Third, government lawyers who believe courts will routinely release their legal advice under FOIA are living in a world with which I am distinctly unfamiliar. Though a handful of important OLC opinions have been released over the past decade, most of those releases have been discretionary, not forced by the hands of any judge.

The most prominent exception was the July 2010 OLC memorandum authorizing the targeted killing of Anwar al-Aulaqi, released after a four-year FOIA effort by the American Civil Liberties Union and the New York Times. This memorandum was disclosed by the Second Circuit only after government officials had, for half a decade, publicly relied on, and summarized the reasoning of, the memorandum in asserting that the targeted killing program was lawful. (And even in that case, the government voluntarily elected not to seek en banc or Supreme Court review of the Second Circuit’s decision.)

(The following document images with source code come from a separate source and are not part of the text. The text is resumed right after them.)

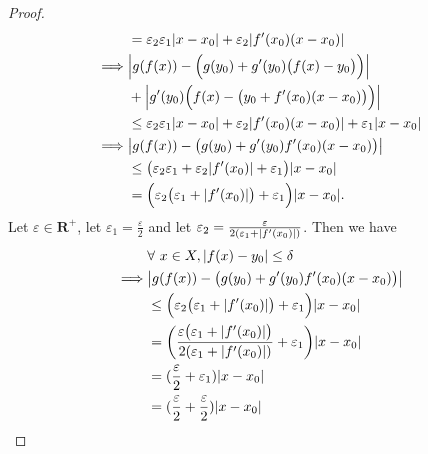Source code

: \begin{proof}
\begin{align*}
                 & = \varepsilon_2 \varepsilon_1 \abs*{x - x_0} + \varepsilon_2 \abs*{f'(x_0)(x - x_0)}                                   \\
        \implies & \abs*{g(f(x)) - \Big(g(y_0) + g'(y_0)\big(f(x) - y_0\big)\Big)}                                                        \\
                 & + \abs*{g'(y_0) \Big(f(x) - \big(y_0 + f'(x_0)(x - x_0)\big)\Big)}                                                     \\
                 & \leq \varepsilon_2 \varepsilon_1 \abs*{x - x_0} + \varepsilon_2 \abs*{f'(x_0)(x - x_0)} + \varepsilon_1 \abs*{x - x_0} \\
        \implies & \abs*{g(f(x)) - \big(g(y_0) + g'(y_0) f'(x_0) (x - x_0)\big)}                                                          \\
                 & \leq \big(\varepsilon_2 \varepsilon_1 + \varepsilon_2 \abs*{f'(x_0)} + \varepsilon_1\big) \abs*{x - x_0}               \\
                 & = \Big(\varepsilon_2 \big(\varepsilon_1 + \abs*{f'(x_0)}\big) + \varepsilon_1\Big) \abs*{x - x_0}.
    \end{align*}
    Let \(\varepsilon \in \mathbf{R}^+\), let \(\varepsilon_1 = \frac{\varepsilon}{2}\) and let \(\varepsilon_2 = \frac{\varepsilon}{2(\varepsilon_1 + \abs*{f'(x_0)})}\).
    Then we have
    \begin{align*}
                 & \forall\ x \in X, \abs*{f(x) - y_0} \leq \delta                                                                                             \\
        \implies & \abs*{g(f(x)) - \big(g(y_0) + g'(y_0) f'(x_0) (x - x_0)\big)}                                                                               \\
                 & \leq \Big(\varepsilon_2 \big(\varepsilon_1 + \abs*{f'(x_0)}\big) + \varepsilon_1\Big) \abs*{x - x_0}                                        \\
                 & = \bigg(\frac{\varepsilon \big(\varepsilon_1 + \abs*{f'(x_0)}\big)}{2(\varepsilon_1 + \abs*{f'(x_0)})} + \varepsilon_1\bigg) \abs*{x - x_0} \\
                 & = (\frac{\varepsilon}{2} + \varepsilon_1) \abs*{x - x_0}                                                                                    \\
                 & = (\frac{\varepsilon}{2} + \frac{\varepsilon}{2}) \abs*{x - x_0}                                                                            \\

\end{align*}
\end{proof}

Along with other scattered cases of public adoption, the release of the al-Aulaqi memorandum stands conspicuously apart from the vast bulk of OLC opinions that the government has successfully withheld; it is very much the exception proving the rule. The government lawyers’ view that the courts have lately treated FOIA as kryptonite to enduring secrecy over legal opinions is belied by reality. (Perhaps the warnings of chill might be more credible if the author of the al-Aulaqi memorandum, David Barron, hadn’t, upon the memorandum’s publication, suffered the ignominious consequence of government transparency by being named a First Circuit judge.)

And fourth, Thompson’s suggestion that a chilling effect has pushed OLC into giving more informally drafted advice raises serious concerns about the government’s positions concerning such advice in FOIA litigation. Even as he noted the decline in formal OLC opinions, Thompson made clear that the office’s advice given orally or via email “is still authoritative. It is still binding by custom and practice in the executive branch. It’s the official view of the office. People are supposed to and do follow it.” If so, the government is also supposed to release it under FOIA. But government lawyers often suggest to FOIA litigators that they exclude emails from their requests so as to litigate only the withholding of formal opinions. If OLC is truly issuing “authoritative” and “binding” legal advice via email, we can be sure that in the future, similar narrowing requests by the government may increasingly be met with a very different kind of chill.

To be fair, government lawyers like Krass have important jobs, the discharge of which requires them to address extraordinarily difficult issues all the time, and no one likes to be second-guessed. Moreover, Krass and her colleagues are entirely correct that transparency advocates will, at the drop of a Times story, formally request OLC advice, especially when that advice appears to be “edgy” or “slightly controversial.” But one lawyer’s “edge” is another’s “illegality,” and final legal opinions deciding the most controversial issues of the day are precisely the kind of records that FOIA intended to bring into the public light.